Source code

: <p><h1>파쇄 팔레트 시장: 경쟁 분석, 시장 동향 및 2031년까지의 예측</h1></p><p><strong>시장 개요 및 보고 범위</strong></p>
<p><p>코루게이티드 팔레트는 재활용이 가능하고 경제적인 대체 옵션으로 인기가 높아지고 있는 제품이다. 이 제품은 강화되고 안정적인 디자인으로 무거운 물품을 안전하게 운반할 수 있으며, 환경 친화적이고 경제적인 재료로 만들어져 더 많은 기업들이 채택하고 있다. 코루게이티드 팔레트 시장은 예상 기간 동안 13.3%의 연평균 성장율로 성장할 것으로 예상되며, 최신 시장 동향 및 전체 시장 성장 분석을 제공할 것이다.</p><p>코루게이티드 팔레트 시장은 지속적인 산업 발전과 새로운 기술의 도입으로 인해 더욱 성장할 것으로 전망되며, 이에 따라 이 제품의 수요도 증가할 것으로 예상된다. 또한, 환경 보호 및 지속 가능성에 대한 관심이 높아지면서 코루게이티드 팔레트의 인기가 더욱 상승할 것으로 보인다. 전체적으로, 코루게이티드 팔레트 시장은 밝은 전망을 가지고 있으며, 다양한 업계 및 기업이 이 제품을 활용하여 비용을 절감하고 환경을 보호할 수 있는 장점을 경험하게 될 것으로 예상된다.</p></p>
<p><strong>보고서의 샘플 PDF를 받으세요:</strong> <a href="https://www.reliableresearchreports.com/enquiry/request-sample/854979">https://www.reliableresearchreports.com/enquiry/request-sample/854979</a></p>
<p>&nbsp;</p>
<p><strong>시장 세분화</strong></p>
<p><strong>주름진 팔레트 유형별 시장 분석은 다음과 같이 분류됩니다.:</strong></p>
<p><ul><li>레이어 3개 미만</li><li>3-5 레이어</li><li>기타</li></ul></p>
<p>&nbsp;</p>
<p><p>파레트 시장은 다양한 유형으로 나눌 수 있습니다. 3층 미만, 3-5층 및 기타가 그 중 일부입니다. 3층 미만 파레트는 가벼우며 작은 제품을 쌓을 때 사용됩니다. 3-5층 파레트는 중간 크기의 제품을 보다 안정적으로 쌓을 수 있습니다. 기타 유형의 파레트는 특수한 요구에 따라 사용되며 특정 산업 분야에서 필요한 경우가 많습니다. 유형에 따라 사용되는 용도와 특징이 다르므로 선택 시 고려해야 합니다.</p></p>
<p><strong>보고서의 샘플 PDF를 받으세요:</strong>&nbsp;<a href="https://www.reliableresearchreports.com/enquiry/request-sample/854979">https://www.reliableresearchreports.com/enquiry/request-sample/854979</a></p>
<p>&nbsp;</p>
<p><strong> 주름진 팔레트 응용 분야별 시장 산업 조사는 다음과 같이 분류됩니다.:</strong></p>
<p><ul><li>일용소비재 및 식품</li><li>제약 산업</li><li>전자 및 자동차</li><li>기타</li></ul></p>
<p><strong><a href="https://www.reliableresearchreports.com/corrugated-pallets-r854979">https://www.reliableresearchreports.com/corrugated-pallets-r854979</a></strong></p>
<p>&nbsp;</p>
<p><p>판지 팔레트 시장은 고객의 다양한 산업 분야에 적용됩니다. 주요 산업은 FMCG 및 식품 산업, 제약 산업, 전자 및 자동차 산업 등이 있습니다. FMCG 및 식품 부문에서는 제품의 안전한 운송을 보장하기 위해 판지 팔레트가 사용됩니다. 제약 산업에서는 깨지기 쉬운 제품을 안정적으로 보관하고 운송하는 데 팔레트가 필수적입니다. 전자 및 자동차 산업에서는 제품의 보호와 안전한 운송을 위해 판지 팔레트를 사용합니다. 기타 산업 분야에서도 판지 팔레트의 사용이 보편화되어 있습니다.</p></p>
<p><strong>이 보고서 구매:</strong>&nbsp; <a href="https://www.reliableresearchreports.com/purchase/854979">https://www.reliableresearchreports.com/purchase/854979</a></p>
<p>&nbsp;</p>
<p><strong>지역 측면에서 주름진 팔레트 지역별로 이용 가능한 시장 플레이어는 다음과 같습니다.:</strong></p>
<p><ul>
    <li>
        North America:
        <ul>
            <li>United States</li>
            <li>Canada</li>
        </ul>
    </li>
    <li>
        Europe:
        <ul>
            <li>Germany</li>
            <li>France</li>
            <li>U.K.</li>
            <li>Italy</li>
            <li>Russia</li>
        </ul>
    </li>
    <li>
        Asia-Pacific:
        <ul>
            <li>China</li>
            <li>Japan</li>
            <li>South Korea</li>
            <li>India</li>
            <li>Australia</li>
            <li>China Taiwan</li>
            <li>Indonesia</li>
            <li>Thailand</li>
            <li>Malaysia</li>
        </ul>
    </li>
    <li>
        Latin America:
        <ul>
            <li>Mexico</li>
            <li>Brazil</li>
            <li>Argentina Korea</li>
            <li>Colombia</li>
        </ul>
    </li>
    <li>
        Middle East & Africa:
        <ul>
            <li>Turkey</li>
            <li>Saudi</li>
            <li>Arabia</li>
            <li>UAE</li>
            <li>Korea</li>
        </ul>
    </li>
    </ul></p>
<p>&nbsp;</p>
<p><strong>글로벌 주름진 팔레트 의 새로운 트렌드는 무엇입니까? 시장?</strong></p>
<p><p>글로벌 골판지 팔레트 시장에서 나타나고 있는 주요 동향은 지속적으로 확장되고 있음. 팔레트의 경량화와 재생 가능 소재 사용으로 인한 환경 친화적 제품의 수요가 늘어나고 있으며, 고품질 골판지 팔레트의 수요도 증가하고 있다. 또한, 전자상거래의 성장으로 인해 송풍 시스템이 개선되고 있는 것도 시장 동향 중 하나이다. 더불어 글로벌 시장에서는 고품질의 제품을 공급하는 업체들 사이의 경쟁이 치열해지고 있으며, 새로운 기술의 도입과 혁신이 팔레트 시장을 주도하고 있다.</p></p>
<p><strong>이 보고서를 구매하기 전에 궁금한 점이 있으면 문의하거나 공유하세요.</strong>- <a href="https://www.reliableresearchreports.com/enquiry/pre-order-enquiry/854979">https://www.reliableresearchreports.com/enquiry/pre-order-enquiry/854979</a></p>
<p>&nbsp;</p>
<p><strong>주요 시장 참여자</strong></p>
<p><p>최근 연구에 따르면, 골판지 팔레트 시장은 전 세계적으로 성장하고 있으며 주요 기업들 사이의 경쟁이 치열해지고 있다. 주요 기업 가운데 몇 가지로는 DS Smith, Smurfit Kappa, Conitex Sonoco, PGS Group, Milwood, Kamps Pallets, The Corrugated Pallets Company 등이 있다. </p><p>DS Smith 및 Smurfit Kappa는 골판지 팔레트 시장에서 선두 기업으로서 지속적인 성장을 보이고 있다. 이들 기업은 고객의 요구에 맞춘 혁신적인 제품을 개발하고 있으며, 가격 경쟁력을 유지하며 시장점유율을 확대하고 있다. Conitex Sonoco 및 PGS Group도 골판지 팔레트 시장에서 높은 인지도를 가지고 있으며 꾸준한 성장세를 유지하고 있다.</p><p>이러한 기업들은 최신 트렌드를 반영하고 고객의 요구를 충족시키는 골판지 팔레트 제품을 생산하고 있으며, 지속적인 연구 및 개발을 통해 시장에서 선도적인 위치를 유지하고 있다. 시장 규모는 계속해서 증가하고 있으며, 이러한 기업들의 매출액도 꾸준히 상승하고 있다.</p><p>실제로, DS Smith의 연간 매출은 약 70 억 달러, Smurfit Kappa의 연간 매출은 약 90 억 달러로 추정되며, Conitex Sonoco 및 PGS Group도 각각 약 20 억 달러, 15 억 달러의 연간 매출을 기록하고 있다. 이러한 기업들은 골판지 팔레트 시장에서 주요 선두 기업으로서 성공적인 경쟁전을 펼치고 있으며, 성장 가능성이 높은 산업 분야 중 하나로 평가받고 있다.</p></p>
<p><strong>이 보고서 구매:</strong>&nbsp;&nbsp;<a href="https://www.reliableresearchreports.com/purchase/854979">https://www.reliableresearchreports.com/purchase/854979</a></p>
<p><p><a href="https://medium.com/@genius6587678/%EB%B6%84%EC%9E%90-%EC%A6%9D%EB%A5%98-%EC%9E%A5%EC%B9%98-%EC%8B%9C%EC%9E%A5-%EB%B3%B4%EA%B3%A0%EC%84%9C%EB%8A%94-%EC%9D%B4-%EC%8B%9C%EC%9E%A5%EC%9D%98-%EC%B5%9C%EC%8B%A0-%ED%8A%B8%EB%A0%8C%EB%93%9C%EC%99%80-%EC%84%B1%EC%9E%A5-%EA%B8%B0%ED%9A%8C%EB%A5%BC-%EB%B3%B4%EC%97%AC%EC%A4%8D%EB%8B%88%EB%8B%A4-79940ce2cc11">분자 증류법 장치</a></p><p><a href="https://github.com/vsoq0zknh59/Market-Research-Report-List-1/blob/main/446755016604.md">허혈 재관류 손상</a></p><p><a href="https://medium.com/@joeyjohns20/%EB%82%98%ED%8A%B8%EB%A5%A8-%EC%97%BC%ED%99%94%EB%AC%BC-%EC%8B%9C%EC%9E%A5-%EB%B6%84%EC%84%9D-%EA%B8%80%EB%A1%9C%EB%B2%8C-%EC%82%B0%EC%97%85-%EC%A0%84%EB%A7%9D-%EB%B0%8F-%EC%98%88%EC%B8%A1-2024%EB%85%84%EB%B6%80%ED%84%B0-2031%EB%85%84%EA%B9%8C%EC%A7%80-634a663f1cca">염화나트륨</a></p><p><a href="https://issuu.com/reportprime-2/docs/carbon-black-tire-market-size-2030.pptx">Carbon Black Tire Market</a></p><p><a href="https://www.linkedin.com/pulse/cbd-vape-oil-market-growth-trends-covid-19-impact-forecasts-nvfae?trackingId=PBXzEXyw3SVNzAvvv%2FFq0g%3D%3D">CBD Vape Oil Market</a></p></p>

- [ASSIGNED TASK] The answer must be all the lines above that hold the word "request".

- [TASK OUTPUT]
<p><strong>보고서의 샘플 PDF를 받으세요:</strong> <a href="https://www.reliableresearchreports.com/enquiry/request-sample/854979">https://www.reliableresearchreports.com/enquiry/request-sample/854979</a></p>
<p><strong>보고서의 샘플 PDF를 받으세요:</strong>&nbsp;<a href="https://www.reliableresearchreports.com/enquiry/request-sample/854979">https://www.reliableresearchreports.com/enquiry/request-sample/854979</a></p>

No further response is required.